Par Philippe Marcotte le 2015/11

Les mauvaises gens d’Étienne Davodeau est une bande dessinée unique. Parue chez Delcourt en 2005, elle a été immédiatement remarquée, notamment à cause de son genre et de son sujet : l’album, sous forme de documentaire, raconte les luttes ouvrières d’un petit village français de l’après-guerre. L’auteur y fait le portrait d’une communauté où on entre à peine adolescent à l’usine, pour y passer sa vie, debout, dans les vapeurs toxiques. Cette communauté, on s’en doute, se soulèvera.

Cette lutte, qui s’étalera sur des décennies, les ouvriers ne la feront pas seuls.
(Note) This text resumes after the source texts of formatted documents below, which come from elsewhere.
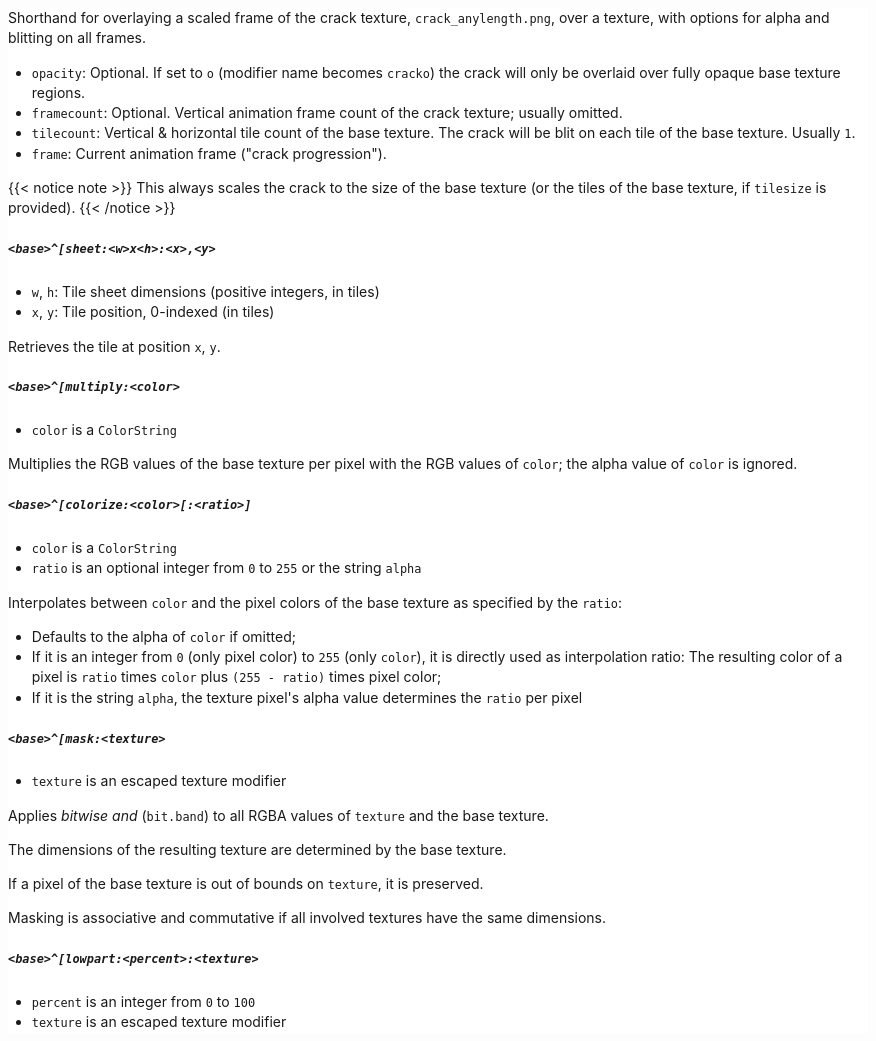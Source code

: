 Shorthand for overlaying a scaled frame of the crack texture, `crack_anylength.png`,
over a texture, with options for alpha and blitting on all frames.

- `opacity`: Optional. If set to `o` (modifier name becomes `cracko`) the crack will only be overlaid over fully opaque base texture regions.
- `framecount`: Optional. Vertical animation frame count of the crack texture; usually omitted.
- `tilecount`: Vertical & horizontal tile count of the base texture. The crack will be blit on each tile of the base texture. Usually `1`.
- `frame`: Current animation frame ("crack progression").

{{< notice note >}}
This always scales the crack to the size of the base texture (or the tiles of the base texture, if `tilesize` is provided).
{{< /notice >}}

##### `<base>^[sheet:<w>x<h>:<x>,<y>`

- `w`, `h`: Tile sheet dimensions (positive integers, in tiles)
- `x`, `y`: Tile position, 0-indexed (in tiles)

Retrieves the tile at position `x`, `y`.

##### `<base>^[multiply:<color>`

- `color` is a `ColorString`

Multiplies the RGB values of the base texture per pixel with the RGB values of `color`; the alpha value of `color` is ignored.

##### `<base>^[colorize:<color>[:<ratio>]`

- `color` is a `ColorString`
- `ratio` is an optional integer from `0` to `255` or the string `alpha`

Interpolates between `color` and the pixel colors of the base texture as specified by the `ratio`:

- Defaults to the alpha of `color` if omitted;
- If it is an integer from `0` (only pixel color) to `255` (only `color`), it is directly used as interpolation ratio:
  The resulting color of a pixel is `ratio` times `color` plus `(255 - ratio)` times pixel color;
- If it is the string `alpha`, the texture pixel's alpha value determines the `ratio` per pixel

##### `<base>^[mask:<texture>`

- `texture` is an escaped texture modifier

Applies _bitwise and_ (`bit.band`) to all RGBA values of `texture` and the base texture.

The dimensions of the resulting texture are determined by the base texture.

If a pixel of the base texture is out of bounds on `texture`, it is preserved.

Masking is associative and commutative if all involved textures have the same dimensions.

##### `<base>^[lowpart:<percent>:<texture>`

- `percent` is an integer from `0` to `100`
- `texture` is an escaped texture modifier
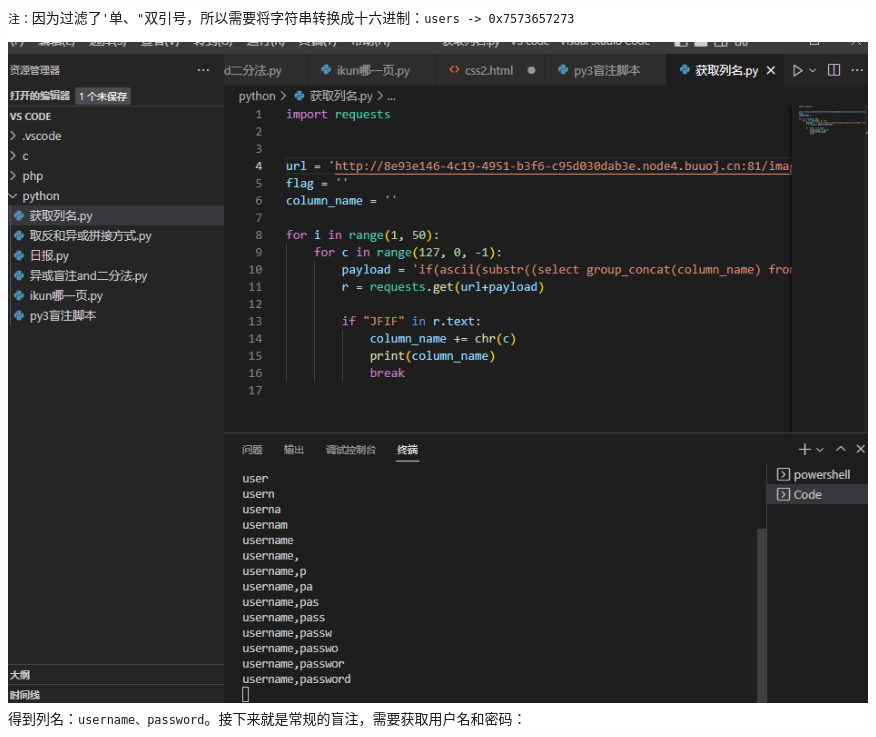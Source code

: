 `注：`因为过滤了`'`单、`"`双引号，所以需要将字符串转换成十六进制：`users -> 0x7573657273`

![upload successful](/images/pasted-451.png)
得到列名：`username、password`。接下来就是常规的盲注，需要获取用户名和密码：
On découvre en effet dans l’album le rôle fondamental qu’a joué l’Église catholique dans les luttes syndicales. On y voit même des communistes marcher main dans la main avec les curés. On y découvre aussi des luttes à plus petite échelle : entre ouvriers, entre curés, entre voisins. Le portrait que dresse Davodeau est ainsi à la fois subtil et complexe : les affrontements sociaux sont aussi, peut-être d’abord, des conflits entre individus ordinaires, ni bons ni mauvais en eux-mêmes. Le lecteur québécois trouvera par ailleurs dans l’album, avec un certain amusement, des parallèles nombreux avec le Québec de la Révolution tranquille. Une révolution qui n’a pas eu lieu qu’ici, constate-t-on.

Plusieurs albums parus dernièrement prennent aussi comme arrière-plan les luttes sociales, syndicales et ouvrières des années 1960 ou 1970 : au Québec, le magnifique Paul au Parc de Rabagliati (La Pastèque), en Suède, Hiver rouge d’Anneli Furmark (Ça et là), en France, La révolution Pilote d’Aeschimann et Nicoby (Dargaud). On pourrait aussi ajouter, plus humoristique et moins documentaire, l’unanimement acclamé Les vieux fourneaux de Lupano et Cauuet (Dargaud).
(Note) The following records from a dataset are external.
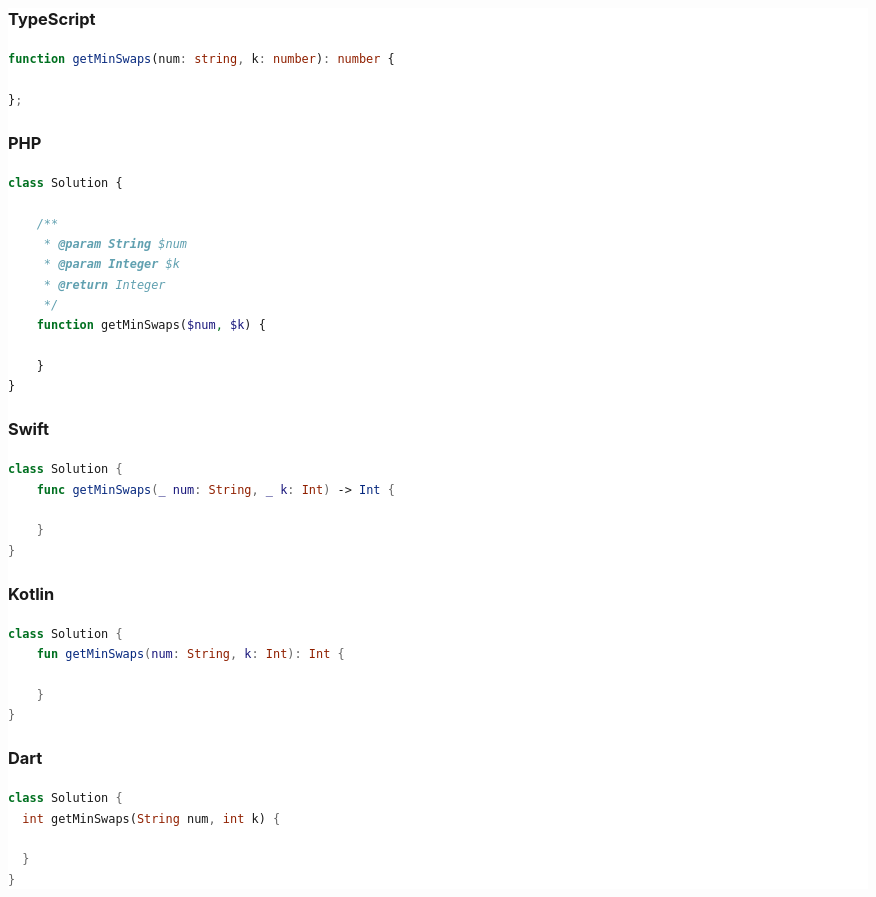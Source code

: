 ### TypeScript

```typescript
function getMinSwaps(num: string, k: number): number {
    
};
```

### PHP

```php
class Solution {

    /**
     * @param String $num
     * @param Integer $k
     * @return Integer
     */
    function getMinSwaps($num, $k) {
        
    }
}
```

### Swift

```swift
class Solution {
    func getMinSwaps(_ num: String, _ k: Int) -> Int {
        
    }
}
```

### Kotlin

```kotlin
class Solution {
    fun getMinSwaps(num: String, k: Int): Int {
        
    }
}
```

### Dart

```dart
class Solution {
  int getMinSwaps(String num, int k) {
    
  }
}
```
Ces différents albums ont en commun de revisiter l’histoire des luttes pour le progrès social et d’en faire ressortir les moments troubles. La violence du FLQ comme celle de Trudeau et de l’armée dans Paul au parc. La violence des auteurs de la revue Pilote qui, dans la foulée de mai 68, ont traité leur directeur, René Goscinny, pourtant pas le dernier des salauds, comme un esclavagiste sanguinaire, simplement parce qu’il était « le patron », parce qu’il symbolisait « le pouvoir ». La violence, également, d’un intégrisme syndical, qui pousse des militants à vouloir s’entretuer, entre frères, pour la cause, dans Hiver rouge. Comme si le recul et, peut-être, le constat que les résultats n’ont pas été ceux souhaités avaient fait ressortir certaines « taches » de l’histoire.
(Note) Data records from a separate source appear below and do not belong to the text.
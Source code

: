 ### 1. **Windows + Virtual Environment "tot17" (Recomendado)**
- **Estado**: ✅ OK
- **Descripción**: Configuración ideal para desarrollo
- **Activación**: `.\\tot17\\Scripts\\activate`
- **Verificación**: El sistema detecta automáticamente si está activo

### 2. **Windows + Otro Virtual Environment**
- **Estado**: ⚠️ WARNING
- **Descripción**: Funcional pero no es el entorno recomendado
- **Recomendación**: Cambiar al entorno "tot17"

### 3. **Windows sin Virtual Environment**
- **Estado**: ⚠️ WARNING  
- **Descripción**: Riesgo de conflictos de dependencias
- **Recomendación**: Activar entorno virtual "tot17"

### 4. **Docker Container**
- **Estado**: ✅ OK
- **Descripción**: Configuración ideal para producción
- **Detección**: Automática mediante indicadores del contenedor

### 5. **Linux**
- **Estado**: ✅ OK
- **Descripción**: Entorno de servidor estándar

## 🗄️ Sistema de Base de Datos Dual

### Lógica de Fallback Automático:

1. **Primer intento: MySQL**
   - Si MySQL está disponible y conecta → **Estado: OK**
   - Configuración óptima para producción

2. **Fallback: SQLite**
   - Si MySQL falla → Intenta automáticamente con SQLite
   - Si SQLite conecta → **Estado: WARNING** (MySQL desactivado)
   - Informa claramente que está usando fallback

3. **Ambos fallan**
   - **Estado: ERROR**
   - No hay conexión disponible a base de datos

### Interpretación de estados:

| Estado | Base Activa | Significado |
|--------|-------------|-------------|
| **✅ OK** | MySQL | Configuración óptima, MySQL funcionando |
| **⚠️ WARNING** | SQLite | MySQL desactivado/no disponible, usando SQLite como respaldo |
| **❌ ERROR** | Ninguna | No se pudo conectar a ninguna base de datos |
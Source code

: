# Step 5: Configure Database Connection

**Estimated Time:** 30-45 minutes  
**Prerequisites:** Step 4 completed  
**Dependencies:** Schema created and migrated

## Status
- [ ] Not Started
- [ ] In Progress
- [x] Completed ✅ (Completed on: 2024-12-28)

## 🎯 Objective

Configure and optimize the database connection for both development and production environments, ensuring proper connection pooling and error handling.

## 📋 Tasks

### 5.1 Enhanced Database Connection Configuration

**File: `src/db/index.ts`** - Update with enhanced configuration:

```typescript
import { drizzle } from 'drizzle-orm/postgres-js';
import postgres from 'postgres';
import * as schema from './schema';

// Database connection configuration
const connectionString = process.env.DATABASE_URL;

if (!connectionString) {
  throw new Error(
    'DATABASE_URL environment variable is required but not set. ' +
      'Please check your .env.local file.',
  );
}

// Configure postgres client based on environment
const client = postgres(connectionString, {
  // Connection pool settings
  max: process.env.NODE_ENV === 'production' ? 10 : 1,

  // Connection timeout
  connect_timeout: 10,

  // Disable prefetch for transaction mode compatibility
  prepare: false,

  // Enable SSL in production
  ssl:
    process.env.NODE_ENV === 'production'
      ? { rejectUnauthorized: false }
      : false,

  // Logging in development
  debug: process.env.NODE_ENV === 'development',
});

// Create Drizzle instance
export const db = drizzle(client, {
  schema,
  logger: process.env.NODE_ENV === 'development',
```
Aucune morale, cependant, n’est prêchée dans ces albums. On n’y retrouve pas tant une remise en cause des luttes passées qu’une vision nuancée de leur histoire, qui en fait ressortir les contretemps : à un rythme ou à un autre, et d’une façon ou d’une autre, les révoltes se font. Les revisiter, c’est voir comment elles font partie de l’histoire, avec leurs contradictions mais, aussi, avec leur dynamisme.